Segment Open

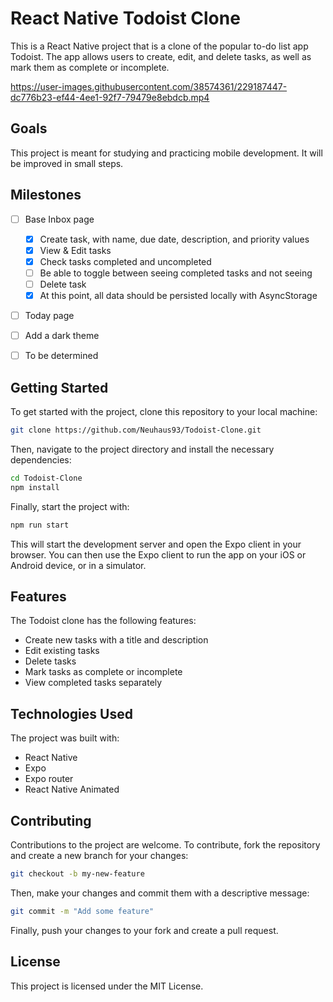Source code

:# React Native Todoist Clone

This is a React Native project that is a clone of the popular to-do list app Todoist. The app allows users to create, edit, and delete tasks, as well as mark them as complete or incomplete.


https://user-images.githubusercontent.com/38574361/229187447-dc776b23-ef44-4ee1-92f7-79479e8ebdcb.mp4


## Goals

This project is meant for studying and practicing mobile development. It will be improved in small steps.

## Milestones

-   [ ] Base Inbox page

    -   [x] Create task, with name, due date, description, and priority values
    -   [x] View & Edit tasks
    -   [x] Check tasks completed and uncompleted
    -   [ ] Be able to toggle between seeing completed tasks and not seeing
    -   [ ] Delete task
    -   [x] At this point, all data should be persisted locally with AsyncStorage

-   [ ] Today page

-   [ ] Add a dark theme

-   [ ] To be determined

## Getting Started

To get started with the project, clone this repository to your local machine:

```bash
git clone https://github.com/Neuhaus93/Todoist-Clone.git
```

Then, navigate to the project directory and install the necessary dependencies:

```bash
cd Todoist-Clone
npm install
```

Finally, start the project with:

```bash
npm run start
```

This will start the development server and open the Expo client in your browser. You can then use the Expo client to run the app on your iOS or Android device, or in a simulator.

## Features

The Todoist clone has the following features:

-   Create new tasks with a title and description
-   Edit existing tasks
-   Delete tasks
-   Mark tasks as complete or incomplete
-   View completed tasks separately

## Technologies Used

The project was built with:

-   React Native
-   Expo
-   Expo router
-   React Native Animated

## Contributing

Contributions to the project are welcome. To contribute, fork the repository and create a new branch for your changes:

```bash
git checkout -b my-new-feature
```

Then, make your changes and commit them with a descriptive message:

```bash
git commit -m "Add some feature"
```

Finally, push your changes to your fork and create a pull request.

## License

This project is licensed under the MIT License.
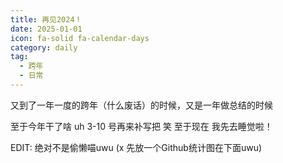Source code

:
 ```yaml
---
title: 再见2024！
date: 2025-01-01
icon: fa-solid fa-calendar-days
category: daily
tag:
  - 跨年
  - 日常
---
```



又到了一年一度的跨年（什么废话）的时候，又是一年做总结的时候

至于今年干了啥 uh 3-10 号再来补写把 笑 至于现在 我先去睡觉啦！

EDIT: 绝对不是偷懒喵uwu (x 先放一个Github统计图在下面uwu)

<GithubUserStats users="Pysio2007" :year="2024" />
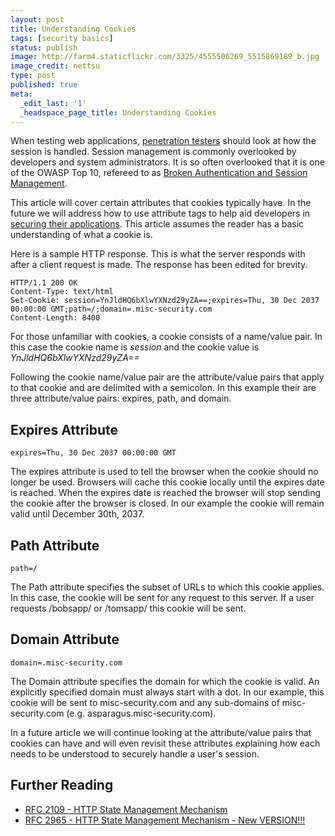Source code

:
 ```yaml
---
layout: post
title: Understanding Cookies
tags: [security basics]
status: publish
image: http://farm4.staticflickr.com/3325/4555506269_5515869189_b.jpg
image_credit: nettsu
type: post
published: true
meta:
  _edit_last: '1'
  _headspace_page_title: Understanding Cookies
---
```

When testing web applications, [penetration testers][1] should look at how the session is handled. Session management is commonly overlooked by developers and system administrators. It is so often overlooked that it is one of the OWASP Top 10, refereed to as [Broken Authentication and Session Management](/2009/08/broken-authentication-and-session-management/).

This article will cover certain attributes that cookies typically have. In the future we will address how to use attribute tags to help aid developers in [securing their applications][2]. This article assumes the reader has a basic understanding of what a cookie is.

Here is a sample HTTP response. This is what the server responds with after a client request is made. The response has been edited for brevity.

	HTTP/1.1 200 OK
	Content-Type: text/html
	Set-Cookie: session=YnJldHQ6bXlwYXNzd29yZA==;expires=Thu, 30 Dec 2037 00:00:00 GMT;path=/;domain=.misc-security.com
	Content-Length: 8400

For those unfamiliar with cookies, a cookie consists of a name/value pair. In this case the cookie name is _session_ and the cookie value is _YnJldHQ6bXlwYXNzd29yZA==_

Following the cookie name/value pair are the attribute/value pairs that apply to that cookie and are delimited with a semicolon. In this example their are three attribute/value pairs: expires, path, and domain.

## Expires Attribute

	expires=Thu, 30 Dec 2037 00:00:00 GMT
	
The expires attribute is used to tell the browser when the cookie should no longer be used. Browsers will cache this cookie locally until the expires date is reached. When the expires date is reached the browser will stop sending the cookie after the browser is closed. In our example the cookie will remain valid until December 30th, 2037.

## Path Attribute
	
	path=/

The Path attribute specifies the subset of URLs to which this cookie applies. In this case, the cookie will be sent for any request to this server. If a user requests /bobsapp/ or /tomsapp/ this cookie will be sent.

## Domain Attribute
	
	domain=.misc-security.com
	
The Domain attribute specifies the domain for which the cookie is valid.  An explicitly specified domain must always start with a dot. In our example, this cookie will be sent to misc-security.com and any sub-domains of misc-security.com (e.g. asparagus.misc-security.com).

In a future article we will continue looking at the attribute/value pairs that cookies can have and will even revisit these attributes explaining how each needs to be understood to securely handle a user's session.

## Further Reading

* [RFC 2109 - HTTP State Management Mechanism](http://www.ietf.org/rfc/rfc2109.txt)
* [RFC 2965 - HTTP State Management Mechanism - New VERSION!!!](http://www.ietf.org/rfc/rfc2965)

[1]: /2012/12/penetration-testing-as-a-first-step/
[2]: /2013/01/how-to-secure-any-application/
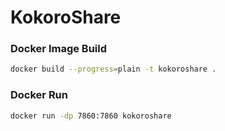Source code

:# KokoroShare

### Docker Image Build
```bash
docker build --progress=plain -t kokoroshare .
```

### Docker Run
```bash
docker run -dp 7860:7860 kokoroshare
```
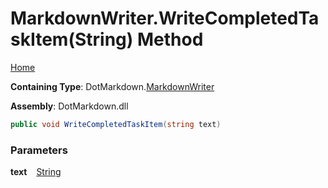# MarkdownWriter\.WriteCompletedTaskItem\(String\) Method

[Home](../../../README.md)

**Containing Type**: DotMarkdown\.[MarkdownWriter](../README.md)

**Assembly**: DotMarkdown\.dll

```csharp
public void WriteCompletedTaskItem(string text)
```

### Parameters

**text** &ensp; [String](https://docs.microsoft.com/en-us/dotnet/api/system.string)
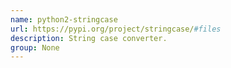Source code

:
 ```yaml
---
name: python2-stringcase
url: https://pypi.org/project/stringcase/#files
description: String case converter.
group: None
---
```

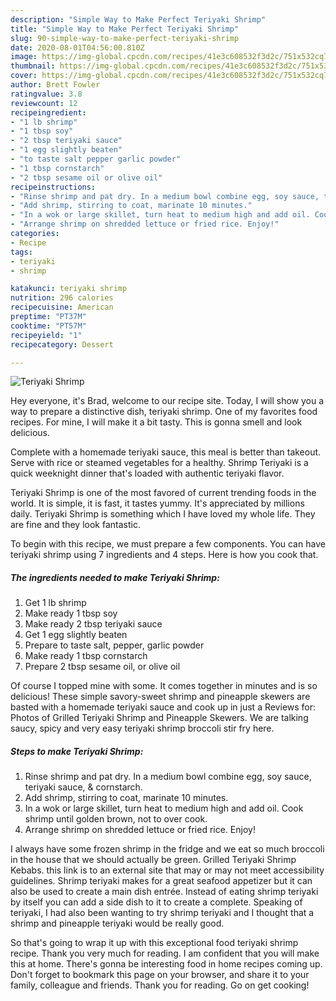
 ```yaml
---
description: "Simple Way to Make Perfect Teriyaki Shrimp"
title: "Simple Way to Make Perfect Teriyaki Shrimp"
slug: 90-simple-way-to-make-perfect-teriyaki-shrimp
date: 2020-08-01T04:56:00.810Z
image: https://img-global.cpcdn.com/recipes/41e3c608532f3d2c/751x532cq70/teriyaki-shrimp-recipe-main-photo.jpg
thumbnail: https://img-global.cpcdn.com/recipes/41e3c608532f3d2c/751x532cq70/teriyaki-shrimp-recipe-main-photo.jpg
cover: https://img-global.cpcdn.com/recipes/41e3c608532f3d2c/751x532cq70/teriyaki-shrimp-recipe-main-photo.jpg
author: Brett Fowler
ratingvalue: 3.8
reviewcount: 12
recipeingredient:
- "1 lb shrimp"
- "1 tbsp soy"
- "2 tbsp teriyaki sauce"
- "1 egg slightly beaten"
- "to taste salt pepper garlic powder"
- "1 tbsp cornstarch"
- "2 tbsp sesame oil or olive oil"
recipeinstructions:
- "Rinse shrimp and pat dry. In a medium bowl combine egg, soy sauce, teriyaki sauce, &amp; cornstarch."
- "Add shrimp, stirring to coat, marinate 10 minutes."
- "In a wok or large skillet, turn heat to medium high and add oil. Cook shrimp until golden brown, not to over cook."
- "Arrange shrimp on shredded lettuce or fried rice. Enjoy!"
categories:
- Recipe
tags:
- teriyaki
- shrimp

katakunci: teriyaki shrimp 
nutrition: 296 calories
recipecuisine: American
preptime: "PT37M"
cooktime: "PT57M"
recipeyield: "1"
recipecategory: Dessert

---
```



![Teriyaki Shrimp](https://img-global.cpcdn.com/recipes/41e3c608532f3d2c/751x532cq70/teriyaki-shrimp-recipe-main-photo.jpg)

Hey everyone, it's Brad, welcome to our recipe site. Today, I will show you a way to prepare a distinctive dish, teriyaki shrimp. One of my favorites food recipes. For mine, I will make it a bit tasty. This is gonna smell and look delicious.

Complete with a homemade teriyaki sauce, this meal is better than takeout. Serve with rice or steamed vegetables for a healthy. Shrimp Teriyaki is a quick weeknight dinner that&#39;s loaded with authentic teriyaki flavor.

Teriyaki Shrimp is one of the most favored of current trending foods in the world. It is simple, it is fast, it tastes yummy. It's appreciated by millions daily. Teriyaki Shrimp is something which I have loved my whole life. They are fine and they look fantastic.


To begin with this recipe, we must prepare a few components. You can have teriyaki shrimp using 7 ingredients and 4 steps. Here is how you cook that.

<!--inarticleads1-->

##### The ingredients needed to make Teriyaki Shrimp:

1. Get 1 lb shrimp
1. Make ready 1 tbsp soy
1. Make ready 2 tbsp teriyaki sauce
1. Get 1 egg slightly beaten
1. Prepare to taste salt, pepper, garlic powder
1. Make ready 1 tbsp cornstarch
1. Prepare 2 tbsp sesame oil, or olive oil


Of course I topped mine with some. It comes together in minutes and is so delicious! These simple savory-sweet shrimp and pineapple skewers are basted with a homemade teriyaki sauce and cook up in just a Reviews for: Photos of Grilled Teriyaki Shrimp and Pineapple Skewers. We are talking saucy, spicy and very easy teriyaki shrimp broccoli stir fry here. 

<!--inarticleads2-->

##### Steps to make Teriyaki Shrimp:

1. Rinse shrimp and pat dry. In a medium bowl combine egg, soy sauce, teriyaki sauce, &amp; cornstarch.
1. Add shrimp, stirring to coat, marinate 10 minutes.
1. In a wok or large skillet, turn heat to medium high and add oil. Cook shrimp until golden brown, not to over cook.
1. Arrange shrimp on shredded lettuce or fried rice. Enjoy!


I always have some frozen shrimp in the fridge and we eat so much broccoli in the house that we should actually be green. Grilled Teriyaki Shrimp Kebabs. this link is to an external site that may or may not meet accessibility guidelines. Shrimp teriyaki makes for a great seafood appetizer but it can also be used to create a main dish entrée. Instead of eating shrimp teriyaki by itself you can add a side dish to it to create a complete. Speaking of teriyaki, I had also been wanting to try shrimp teriyaki and I thought that a shrimp and pineapple teriyaki would be really good. 

So that's going to wrap it up with this exceptional food teriyaki shrimp recipe. Thank you very much for reading. I am confident that you will make this at home. There's gonna be interesting food in home recipes coming up. Don't forget to bookmark this page on your browser, and share it to your family, colleague and friends. Thank you for reading. Go on get cooking!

Segment Closed

§ **Exercise prompt**
The answer should contain only the lines from the beginning of the material above through the line with "This is a React", retyped exactly, with the pictures removed.

§ **Solution for this task**
Source code

:# React Native Todoist Clone

This is a React Native project that is a clone of the popular to-do list app Todoist. The app allows users to create, edit, and delete tasks, as well as mark them as complete or incomplete.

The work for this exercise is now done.